My friend, Roxanne Bouché Overton (roxanne_overton on Instagram) has been developing a collection of techniques she calls Intentional Camera Movement or ICM. Many of her images are just that: moderately long exposures (perhaps 1/10 to 1 second) during which she moves the camera up, down, side-to-side, perhaps in a curved motion, forward/back or zoom in/out. As you can see from her Instagram feed, she’s become quite good at it.
But a few days ago I attended a presentation she gave, and at the end she showed the results of another variation on the technique. Here are two of her images. I think you can see why I was intrigued.
Photo by Roxanne Bouché Overton
Photo by Roxanne Bouché Overton
Based on what she explained, I decided to give it a try. Here are my first results:
“Cityscape #1” by Doug Kaye
“Walk This Way” by Doug Kaye
“Cityscape #2” by Doug Kaye
“Bike 363” by Doug Kaye
So, how do you do this? It’s remarkably simple.
First are the exposures. Unlike Roxanne’s other ICM work, these are not long exposures, but rather traditional short-exposure shots. There are multiple handheld images. In the case of “Cityscape #1”, I photographed a street sculpture by walking around it, shooting about 20 images from all 360 degrees. Here are two samples of the individual images:
From Lightroom, I selected all the images, then [Photo…Edit in…Open in Photoshop as Layers]. Once in Photoshop, I selected all the layers, then [Edit…Auto-Blend Layers…]
(Note that sometimes I check Seamless Tones and Colors, but other times it works better without.)
That’s it! Seriously. It’s almost embarrassingly simple. I flatten the image (merge the layers) and save. The resulting image is automatically returned to Lightroom.

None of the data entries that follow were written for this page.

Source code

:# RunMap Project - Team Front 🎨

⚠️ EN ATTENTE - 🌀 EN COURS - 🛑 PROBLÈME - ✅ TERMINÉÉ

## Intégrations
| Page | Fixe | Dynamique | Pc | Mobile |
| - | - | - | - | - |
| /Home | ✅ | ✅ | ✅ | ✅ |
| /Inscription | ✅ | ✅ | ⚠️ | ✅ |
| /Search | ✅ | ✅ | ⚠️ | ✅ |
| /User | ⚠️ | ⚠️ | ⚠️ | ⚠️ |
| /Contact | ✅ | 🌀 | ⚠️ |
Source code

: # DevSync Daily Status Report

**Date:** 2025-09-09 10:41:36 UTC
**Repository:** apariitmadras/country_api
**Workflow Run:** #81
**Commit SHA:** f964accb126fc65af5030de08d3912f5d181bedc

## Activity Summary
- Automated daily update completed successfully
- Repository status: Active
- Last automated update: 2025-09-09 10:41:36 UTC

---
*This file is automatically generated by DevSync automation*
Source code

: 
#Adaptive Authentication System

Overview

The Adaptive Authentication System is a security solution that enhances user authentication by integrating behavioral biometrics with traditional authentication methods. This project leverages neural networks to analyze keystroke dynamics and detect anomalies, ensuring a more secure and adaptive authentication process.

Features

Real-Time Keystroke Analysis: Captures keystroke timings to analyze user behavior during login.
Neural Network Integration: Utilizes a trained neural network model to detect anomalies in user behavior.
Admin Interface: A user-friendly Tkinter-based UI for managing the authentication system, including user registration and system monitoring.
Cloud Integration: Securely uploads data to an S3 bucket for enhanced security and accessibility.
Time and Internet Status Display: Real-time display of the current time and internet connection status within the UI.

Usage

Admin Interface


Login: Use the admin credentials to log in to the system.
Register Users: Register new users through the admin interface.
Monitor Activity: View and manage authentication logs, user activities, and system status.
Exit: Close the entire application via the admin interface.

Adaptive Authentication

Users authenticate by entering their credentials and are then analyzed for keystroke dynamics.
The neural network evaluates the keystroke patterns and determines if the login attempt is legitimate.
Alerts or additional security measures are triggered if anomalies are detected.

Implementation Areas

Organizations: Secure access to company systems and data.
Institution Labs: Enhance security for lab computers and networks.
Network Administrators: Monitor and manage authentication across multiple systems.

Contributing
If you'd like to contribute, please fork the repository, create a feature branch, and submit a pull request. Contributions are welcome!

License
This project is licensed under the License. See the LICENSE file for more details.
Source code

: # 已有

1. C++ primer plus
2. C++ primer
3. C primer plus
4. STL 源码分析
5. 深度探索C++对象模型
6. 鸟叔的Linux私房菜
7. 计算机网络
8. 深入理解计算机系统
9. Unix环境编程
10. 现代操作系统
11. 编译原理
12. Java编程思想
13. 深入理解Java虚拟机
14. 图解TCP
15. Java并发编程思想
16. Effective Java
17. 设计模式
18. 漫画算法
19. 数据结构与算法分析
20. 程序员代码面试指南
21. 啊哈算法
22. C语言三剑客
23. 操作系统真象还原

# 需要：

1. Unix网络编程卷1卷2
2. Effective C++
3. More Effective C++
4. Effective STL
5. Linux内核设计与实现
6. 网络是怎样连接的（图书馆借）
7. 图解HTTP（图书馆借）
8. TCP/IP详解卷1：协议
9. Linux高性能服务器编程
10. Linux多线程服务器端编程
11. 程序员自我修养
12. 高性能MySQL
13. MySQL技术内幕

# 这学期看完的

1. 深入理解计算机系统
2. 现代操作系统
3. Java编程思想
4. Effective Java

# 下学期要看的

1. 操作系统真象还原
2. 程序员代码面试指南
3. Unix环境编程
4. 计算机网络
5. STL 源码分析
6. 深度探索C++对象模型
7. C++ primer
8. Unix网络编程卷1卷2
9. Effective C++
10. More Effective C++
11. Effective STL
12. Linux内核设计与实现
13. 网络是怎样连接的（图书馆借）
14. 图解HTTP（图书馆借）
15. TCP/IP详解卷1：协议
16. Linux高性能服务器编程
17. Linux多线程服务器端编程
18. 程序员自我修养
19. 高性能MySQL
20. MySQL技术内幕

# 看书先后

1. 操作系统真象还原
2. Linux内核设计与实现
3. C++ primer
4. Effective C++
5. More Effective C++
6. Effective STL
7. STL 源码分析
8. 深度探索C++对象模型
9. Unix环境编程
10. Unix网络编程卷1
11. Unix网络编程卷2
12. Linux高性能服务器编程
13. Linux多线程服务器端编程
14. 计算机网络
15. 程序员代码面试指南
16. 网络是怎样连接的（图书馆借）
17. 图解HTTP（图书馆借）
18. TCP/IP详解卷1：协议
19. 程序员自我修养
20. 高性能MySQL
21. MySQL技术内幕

What’s going on here? Auto-Blend is typically used for processing focus-stacked images, most often for macro photography. Photoshop creates a layer mask for each image (layer) then analyzes the overall image, one very small region at a time. For each region, it looks at each layer and determines which layer can provide the sharpest sub-image for that region. It then “masks in” that region on that layer. When the layers are merged, you have an image with the maximum sharpness in each region.

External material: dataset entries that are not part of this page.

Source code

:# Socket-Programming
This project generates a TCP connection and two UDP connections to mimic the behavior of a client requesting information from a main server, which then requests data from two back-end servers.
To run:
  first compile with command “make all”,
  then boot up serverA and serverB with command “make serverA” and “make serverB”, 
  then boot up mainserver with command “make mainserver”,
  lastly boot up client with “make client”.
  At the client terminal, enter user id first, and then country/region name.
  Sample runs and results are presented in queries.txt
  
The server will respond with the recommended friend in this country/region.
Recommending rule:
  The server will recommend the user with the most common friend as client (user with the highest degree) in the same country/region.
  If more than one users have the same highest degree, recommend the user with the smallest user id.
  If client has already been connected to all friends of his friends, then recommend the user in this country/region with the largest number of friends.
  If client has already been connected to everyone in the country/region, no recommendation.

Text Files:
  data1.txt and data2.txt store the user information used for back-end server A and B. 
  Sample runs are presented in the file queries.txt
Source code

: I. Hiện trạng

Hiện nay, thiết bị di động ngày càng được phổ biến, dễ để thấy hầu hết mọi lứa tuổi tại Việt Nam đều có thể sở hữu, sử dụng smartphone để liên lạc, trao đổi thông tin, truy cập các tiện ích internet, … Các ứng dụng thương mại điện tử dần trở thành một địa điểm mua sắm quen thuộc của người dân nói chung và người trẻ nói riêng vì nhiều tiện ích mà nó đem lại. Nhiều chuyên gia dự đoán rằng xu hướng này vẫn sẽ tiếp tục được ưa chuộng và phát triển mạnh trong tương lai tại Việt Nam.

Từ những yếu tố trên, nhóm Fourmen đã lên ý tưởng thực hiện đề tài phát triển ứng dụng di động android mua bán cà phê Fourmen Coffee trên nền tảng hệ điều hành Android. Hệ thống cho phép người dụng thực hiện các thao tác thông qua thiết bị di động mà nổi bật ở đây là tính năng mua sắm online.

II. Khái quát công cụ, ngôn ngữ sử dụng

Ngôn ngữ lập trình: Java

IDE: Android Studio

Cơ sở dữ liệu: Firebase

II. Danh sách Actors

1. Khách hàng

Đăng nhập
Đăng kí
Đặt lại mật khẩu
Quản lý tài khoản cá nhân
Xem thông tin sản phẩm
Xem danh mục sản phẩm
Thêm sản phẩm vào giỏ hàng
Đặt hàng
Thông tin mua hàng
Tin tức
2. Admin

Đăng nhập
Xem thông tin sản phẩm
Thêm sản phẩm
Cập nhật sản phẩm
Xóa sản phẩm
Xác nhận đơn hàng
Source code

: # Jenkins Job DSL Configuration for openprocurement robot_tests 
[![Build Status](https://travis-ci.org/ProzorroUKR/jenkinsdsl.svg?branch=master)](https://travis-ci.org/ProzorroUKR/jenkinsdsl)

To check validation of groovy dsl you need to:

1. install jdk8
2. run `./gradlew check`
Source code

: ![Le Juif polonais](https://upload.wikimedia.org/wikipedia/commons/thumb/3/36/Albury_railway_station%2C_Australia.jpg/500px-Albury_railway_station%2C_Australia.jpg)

But that’s for focus stacking. In this technique, Photoshop is trying to do the same thing, but because the camera or subject have moved from one exposure to the next, Photoshop is merging parts of the subject that may not be in the same region from one layer to the next. You never quite know what you’re going to get, but with practice you can get an idea of what subjects, angles, lighting and lenses will yield the best results. (All of my images above were JPEGs captured with a Leica Q, 28mm, in full-auto mode.)
Not all resulting images are made with 360-degree coverage. For example, for “Walk this Way” I barely moved the camera between exposures. For “Cityscape #2” I purposely moved it a bit up/down, left/right between exposures. And for “Bike 363” I moved about 180 degrees around the motorcycle. In all cases, I’ve cropped the resulting images to emphasize the most interesting portion of the results.
Check out Roxanne’s other work and give this technique a try. It’s a lot of fun. And let me know how it goes!